WHAT THIS TASK INVOLVES
Copy the lines of the data below exactly, starting at the first and stopping after the line that contains "devices or systems."; include no pictures.

Rendered images with source text:
-.-.-

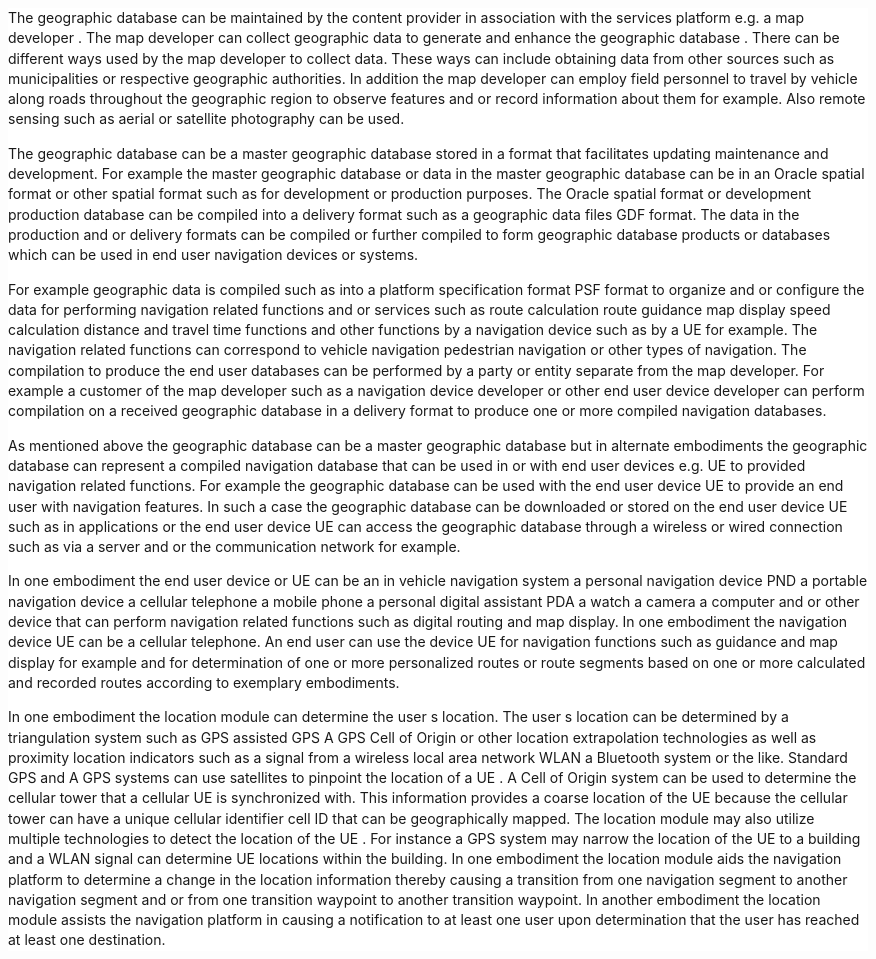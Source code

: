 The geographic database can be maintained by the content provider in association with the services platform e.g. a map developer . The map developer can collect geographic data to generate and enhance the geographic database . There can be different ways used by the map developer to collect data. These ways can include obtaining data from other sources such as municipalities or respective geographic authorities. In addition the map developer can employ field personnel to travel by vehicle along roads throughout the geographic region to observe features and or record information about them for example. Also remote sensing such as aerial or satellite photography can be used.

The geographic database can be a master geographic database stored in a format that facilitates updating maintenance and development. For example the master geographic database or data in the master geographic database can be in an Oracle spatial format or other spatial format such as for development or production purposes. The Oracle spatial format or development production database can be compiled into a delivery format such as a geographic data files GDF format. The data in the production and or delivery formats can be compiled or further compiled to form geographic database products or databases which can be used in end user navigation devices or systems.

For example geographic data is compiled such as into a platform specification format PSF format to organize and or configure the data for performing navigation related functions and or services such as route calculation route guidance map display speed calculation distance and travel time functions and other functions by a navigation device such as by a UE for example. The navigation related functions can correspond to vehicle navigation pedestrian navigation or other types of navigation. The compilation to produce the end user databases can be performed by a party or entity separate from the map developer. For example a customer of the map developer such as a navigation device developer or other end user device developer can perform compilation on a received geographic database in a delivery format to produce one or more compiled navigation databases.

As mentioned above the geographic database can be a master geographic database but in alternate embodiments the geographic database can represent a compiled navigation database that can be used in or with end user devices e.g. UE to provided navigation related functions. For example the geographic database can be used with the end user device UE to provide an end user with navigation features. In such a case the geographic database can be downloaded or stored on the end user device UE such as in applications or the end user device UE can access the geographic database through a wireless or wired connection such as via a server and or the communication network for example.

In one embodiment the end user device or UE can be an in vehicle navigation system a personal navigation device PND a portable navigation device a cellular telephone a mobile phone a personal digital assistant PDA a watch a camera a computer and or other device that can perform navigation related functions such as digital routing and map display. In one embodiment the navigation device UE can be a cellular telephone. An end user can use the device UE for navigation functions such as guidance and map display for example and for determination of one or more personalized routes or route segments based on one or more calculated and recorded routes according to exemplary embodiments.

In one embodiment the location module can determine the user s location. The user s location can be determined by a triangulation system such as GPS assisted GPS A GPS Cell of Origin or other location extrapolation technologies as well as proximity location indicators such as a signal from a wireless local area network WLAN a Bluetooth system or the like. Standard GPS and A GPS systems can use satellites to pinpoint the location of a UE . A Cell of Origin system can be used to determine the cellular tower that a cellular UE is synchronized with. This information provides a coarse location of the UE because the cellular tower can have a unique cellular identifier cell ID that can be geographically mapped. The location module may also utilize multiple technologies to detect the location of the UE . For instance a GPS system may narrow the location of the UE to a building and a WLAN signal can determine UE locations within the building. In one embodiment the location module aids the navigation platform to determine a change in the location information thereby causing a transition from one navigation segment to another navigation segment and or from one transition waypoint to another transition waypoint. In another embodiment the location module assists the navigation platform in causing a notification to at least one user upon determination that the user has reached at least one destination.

-.-.-

TASK SOLUTION
Source code

: The geographic database can be maintained by the content provider in association with the services platform e.g. a map developer . The map developer can collect geographic data to generate and enhance the geographic database . There can be different ways used by the map developer to collect data. These ways can include obtaining data from other sources such as municipalities or respective geographic authorities. In addition the map developer can employ field personnel to travel by vehicle along roads throughout the geographic region to observe features and or record information about them for example. Also remote sensing such as aerial or satellite photography can be used.

The geographic database can be a master geographic database stored in a format that facilitates updating maintenance and development. For example the master geographic database or data in the master geographic database can be in an Oracle spatial format or other spatial format such as for development or production purposes. The Oracle spatial format or development production database can be compiled into a delivery format such as a geographic data files GDF format. The data in the production and or delivery formats can be compiled or further compiled to form geographic database products or databases which can be used in end user navigation devices or systems.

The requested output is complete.